The availability of effective combination antiretroviral therapy (ART) has transformed HIV infection from an almost uniformly fatal diagnosis to a manageable chronic disease for persons living in areas of the world with widespread access to treatment [1-3]. Sustaining treatment success requires antiretroviral drugs that are potent, well tolerated, and convenient. Introduction of the first HIV-1 integrase inhibitor, raltegravir, followed by a second integrase inhibitor, elvitegravir, has expanded the range of efficacious options.
This topic will address the pharmacology of HIV integrase inhibitors. Clinical trial data concerning the use of these agents is found elsewhere. (See "Clinical trials of HIV antiretroviral therapy: Integrase inhibitors".)
In 2009, raltegravir was approved for use in treatment-naive and treatment-experienced HIV-infected patients. Elvitegravir was subsequently approved for use in treatment-naive HIV-infected patients in August 2012 as part of a fixed-dose antiretroviral combination regimen that incorporates tenofovir, emtricitabine, elvitegravir, and cobicistat into a single tablet. Cobicistat is an inhibitor of the cytochrome P450 enzyme CYP3A4, which is the primary metabolic pathway for elimination of many drugs, including elvitegravir.

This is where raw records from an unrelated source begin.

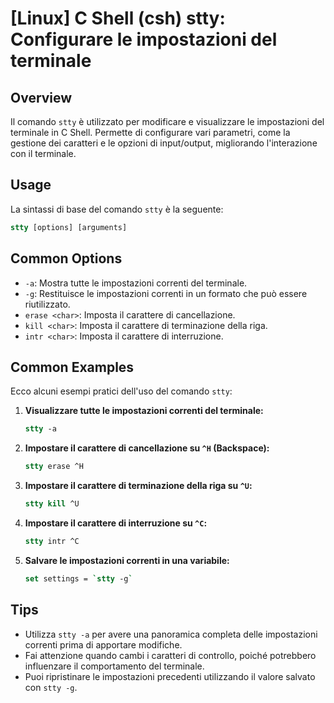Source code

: # [Linux] C Shell (csh) stty: Configurare le impostazioni del terminale

## Overview
Il comando `stty` è utilizzato per modificare e visualizzare le impostazioni del terminale in C Shell. Permette di configurare vari parametri, come la gestione dei caratteri e le opzioni di input/output, migliorando l'interazione con il terminale.

## Usage
La sintassi di base del comando `stty` è la seguente:

```csh
stty [options] [arguments]
```

## Common Options
- `-a`: Mostra tutte le impostazioni correnti del terminale.
- `-g`: Restituisce le impostazioni correnti in un formato che può essere riutilizzato.
- `erase <char>`: Imposta il carattere di cancellazione.
- `kill <char>`: Imposta il carattere di terminazione della riga.
- `intr <char>`: Imposta il carattere di interruzione.

## Common Examples
Ecco alcuni esempi pratici dell'uso del comando `stty`:

1. **Visualizzare tutte le impostazioni correnti del terminale:**
   ```csh
   stty -a
   ```

2. **Impostare il carattere di cancellazione su `^H` (Backspace):**
   ```csh
   stty erase ^H
   ```

3. **Impostare il carattere di terminazione della riga su `^U`:**
   ```csh
   stty kill ^U
   ```

4. **Impostare il carattere di interruzione su `^C`:**
   ```csh
   stty intr ^C
   ```

5. **Salvare le impostazioni correnti in una variabile:**
   ```csh
   set settings = `stty -g`
   ```

## Tips
- Utilizza `stty -a` per avere una panoramica completa delle impostazioni correnti prima di apportare modifiche.
- Fai attenzione quando cambi i caratteri di controllo, poiché potrebbero influenzare il comportamento del terminale.
- Puoi ripristinare le impostazioni precedenti utilizzando il valore salvato con `stty -g`.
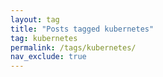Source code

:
 ```yaml
---
layout: tag
title: "Posts tagged kubernetes"
tag: kubernetes
permalink: /tags/kubernetes/
nav_exclude: true
---
```

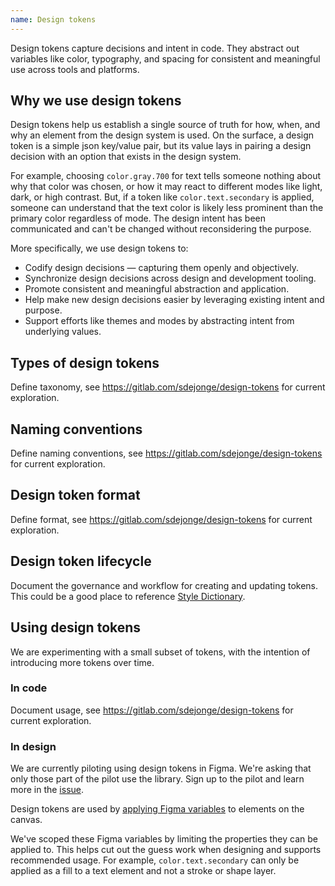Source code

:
 ```yaml
---
name: Design tokens
---
```


Design tokens capture decisions and intent in code. They abstract out variables like color, typography, and spacing for consistent and meaningful use across tools and platforms.

## Why we use design tokens

Design tokens help us establish a single source of truth for how, when, and why an element from the design system is used. On the surface, a design token is a simple json key/value pair, but its value lays in pairing a design decision with an option that exists in the design system.

For example, choosing `color.gray.700` for text tells someone nothing about why that color was chosen, or how it may react to different modes like light, dark, or high contrast. But, if a token like `color.text.secondary` is applied, someone can understand that the text color is likely less prominent than the primary color regardless of mode. The design intent has been communicated and can't be changed without reconsidering the purpose.

More specifically, we use design tokens to:

- Codify design decisions — capturing them openly and objectively.
- Synchronize design decisions across design and development tooling.
- Promote consistent and meaningful abstraction and application.
- Help make new design decisions easier by leveraging existing intent and purpose.
- Support efforts like themes and modes by abstracting intent from underlying values.

## Types of design tokens

<todo>Define taxonomy, see https://gitlab.com/sdejonge/design-tokens for current exploration.</todo>

## Naming conventions

<todo>Define naming conventions, see https://gitlab.com/sdejonge/design-tokens for current exploration.</todo>

## Design token format

<todo>Define format, see https://gitlab.com/sdejonge/design-tokens for current exploration.</todo>

## Design token lifecycle

<todo>Document the governance and workflow for creating and updating tokens. This could be a good place to reference [Style Dictionary](https://amzn.github.io/style-dictionary).</todo>

## Using design tokens

We are experimenting with a small subset of tokens, with the intention of introducing more tokens over time.

### In code

<todo>Document usage, see https://gitlab.com/sdejonge/design-tokens for current exploration.</todo>

### In design

<note>We are currently piloting using design tokens in Figma. We're asking that only those part of the pilot use the library. Sign up to the pilot and learn more in the [issue](https://gitlab.com/gitlab-org/gitlab-services/design.gitlab.com/-/issues/1771).</note>

Design tokens are used by [applying Figma variables](https://help.figma.com/hc/en-us/articles/15343107263511-Apply-variables-to-designs) to elements on the canvas.

We've scoped these Figma variables by limiting the properties they can be applied to. This helps cut out the guess work when designing and supports recommended usage. For example, `color.text.secondary` can only be applied as a fill to a text element and not a stroke or shape layer.

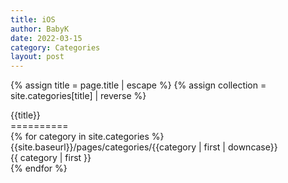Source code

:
 ```yaml
---
title: iOS
author: BabyK
date: 2022-03-15
category: Categories
layout: post
---
```


{% assign title = page.title | escape %}
{% assign collection = site.categories[title] | reverse %}


<section>

{{title}} <br>
========== <br>
{% for category in site.categories %}
<a> {{site.baseurl}}/pages/categories/{{category | first | downcase}} </a> <br>
<a>{{ category | first }} </a> <br>
{% endfor %}
</section>
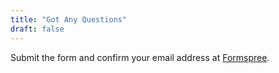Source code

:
 ```yaml
---
title: "Got Any Questions"
draft: false
---
```


Submit the form and confirm your email address at [Formspree](https://formspree.io/f/mvolryaa).
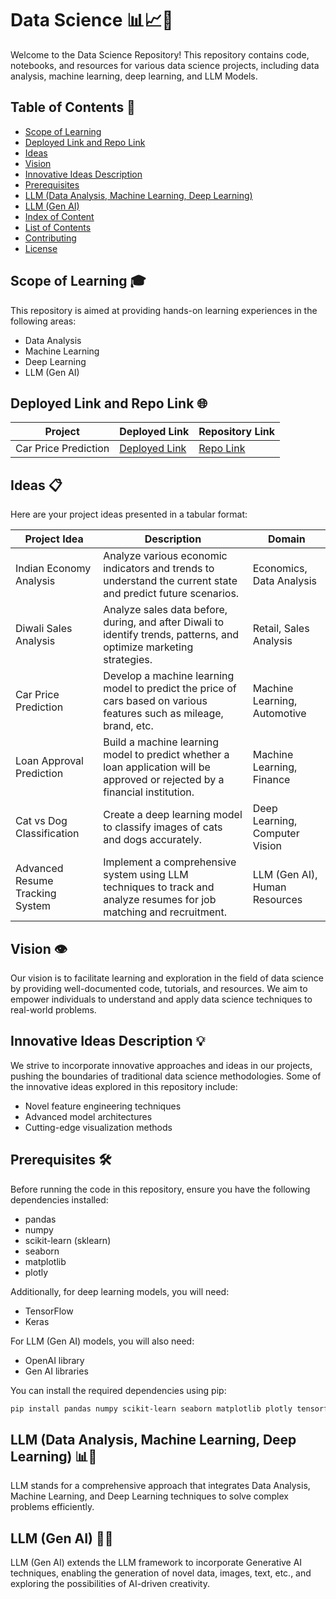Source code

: # Data Science 📊📈🤖

Welcome to the Data Science Repository! This repository contains code, notebooks, and resources for various data science projects, including data analysis, machine learning, deep learning, and LLM Models.

## Table of Contents 📑

- [Scope of Learning](#scope-of-learning)
- [Deployed Link and Repo Link](#deployed-link-and-repo-link)
- [Ideas](#ideas)
- [Vision](#vision)
- [Innovative Ideas Description](#innovative-ideas-description)
- [Prerequisites](#prerequisites)
- [LLM (Data Analysis, Machine Learning, Deep Learning)](#llm-data-analysis-machine-learning-deep-learning)
- [LLM (Gen AI)](#llm-gen-ai)
- [Index of Content](#index-of-content)
- [List of Contents](#list-of-contents)
- [Contributing](#contributing)
- [License](#license)

## Scope of Learning 🎓

This repository is aimed at providing hands-on learning experiences in the following areas:
- Data Analysis
- Machine Learning
- Deep Learning
- LLM (Gen AI)


## Deployed Link and Repo Link 🌐

| Project         | Deployed Link                                             | Repository Link                                                |
|-----------------|-----------------------------------------------------------|----------------------------------------------------------|
| Car Price Prediction | [Deployed Link](https://carpricepredict-crlkxz3lbkn.streamlit.app/)             | [Repo Link](https://github.com/neerajcodes888/car_price_predict) |

## Ideas  📋

Here are your project ideas presented in a tabular format:

| Project Idea                         | Description                                                                                                   | Domain                      |
|--------------------------------------|---------------------------------------------------------------------------------------------------------------|-----------------------------|
| Indian Economy Analysis              | Analyze various economic indicators and trends to understand the current state and predict future scenarios. | Economics, Data Analysis   |
| Diwali Sales Analysis                | Analyze sales data before, during, and after Diwali to identify trends, patterns, and optimize marketing strategies. | Retail, Sales Analysis   |
| Car Price Prediction       | Develop a machine learning model to predict the price of cars based on various features such as mileage, brand, etc. | Machine Learning, Automotive |
| Loan Approval Prediction     | Build a machine learning model to predict whether a loan application will be approved or rejected by a financial institution. | Machine Learning, Finance |
| Cat vs Dog Classification    | Create a deep learning model to classify images of cats and dogs accurately.                                   | Deep Learning, Computer Vision |
| Advanced Resume Tracking System  | Implement a comprehensive system using LLM techniques to track and analyze resumes for job matching and recruitment. | LLM (Gen AI), Human Resources |



## Vision 👁️

Our vision is to facilitate learning and exploration in the field of data science by providing well-documented code, tutorials, and resources. We aim to empower individuals to understand and apply data science techniques to real-world problems.

## Innovative Ideas Description 💡

We strive to incorporate innovative approaches and ideas in our projects, pushing the boundaries of traditional data science methodologies. Some of the innovative ideas explored in this repository include:
- Novel feature engineering techniques
- Advanced model architectures
- Cutting-edge visualization methods

## Prerequisites 🛠️

Before running the code in this repository, ensure you have the following dependencies installed:
- pandas
- numpy
- scikit-learn (sklearn)
- seaborn
- matplotlib
- plotly

Additionally, for deep learning models, you will need:
- TensorFlow
- Keras

For LLM (Gen AI) models, you will also need:
- OpenAI library
- Gen AI libraries

You can install the required dependencies using pip:
```bash
pip install pandas numpy scikit-learn seaborn matplotlib plotly tensorflow keras openai gen_ai
```


## LLM (Data Analysis, Machine Learning, Deep Learning) 📊🤖

LLM stands for a comprehensive approach that integrates Data Analysis, Machine Learning, and Deep Learning techniques to solve complex problems efficiently.

## LLM (Gen AI) 🧠🤖

LLM (Gen AI) extends the LLM framework to incorporate Generative AI techniques, enabling the generation of novel data, images, text, etc., and exploring the possibilities of AI-driven creativity.

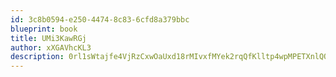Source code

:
 ```yaml
---
id: 3c8b0594-e250-4474-8c83-6cfd8a379bbc
blueprint: book
title: UMi3KawRGj
author: xXGAVhcKL3
description: 0rl1sWtajfe4VjRzCxwOaUxd18rMIvxfMYek2rqQfKlltp4wpMPETXnlQQFr5p9Y5cyP2y9l6tAevdMGhv1AGRhpUYkDGbDpXRam
---
```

As such, it works as a pharmacologic enhancer of elvitegravir; it does not have any intrinsic anti-HIV activity of its own. Tenofovir and emtricitabine are approved antiretroviral drugs that are nucleoside analogs and work by inhibiting HIV reverse transcriptase. (See "Clinical trials of HIV antiretroviral therapy: Integrase inhibitors" and "Pharmacology of nucleoside reverse transcriptase inhibitors".)
MECHANISM OF ACTION
HIV integrase is one of three enzymes (reverse transcriptase, protease, and integrase) encoded by the virus, which are essential for HIV replication. After entry into CD4+ T cells, viral RNA is transcribed into DNA by HIV reverse transcriptase. Following this step, the integrase enzyme combines with viral DNA and other cellular cofactors to form the preintegration complex (PIC) [4-9]. Subsequently, the integrase enzyme removes a nucleotide from each 3’ DNA terminus, thereby exposing reactive hydroxyl groups. The PIC then enters the host cell nucleus where it binds to host cell DNA. Integrase nicks each strand of the host cell DNA and exposes the 5’ phosphate groups, enabling covalent bonding of host and viral DNA. After this strand transfer is complete, host cell enzymes repair gaps between the viral and host DNA.
Raltegravir and elvitegravir both target the strand transfer step of viral DNA integration and are sometimes referred to as “INSTI” (integrase strand transfer inhibitor) drugs. These drugs prevent or inhibit the binding of the pre-integration complex to host cell DNA, thus terminating the integration step of HIV replication.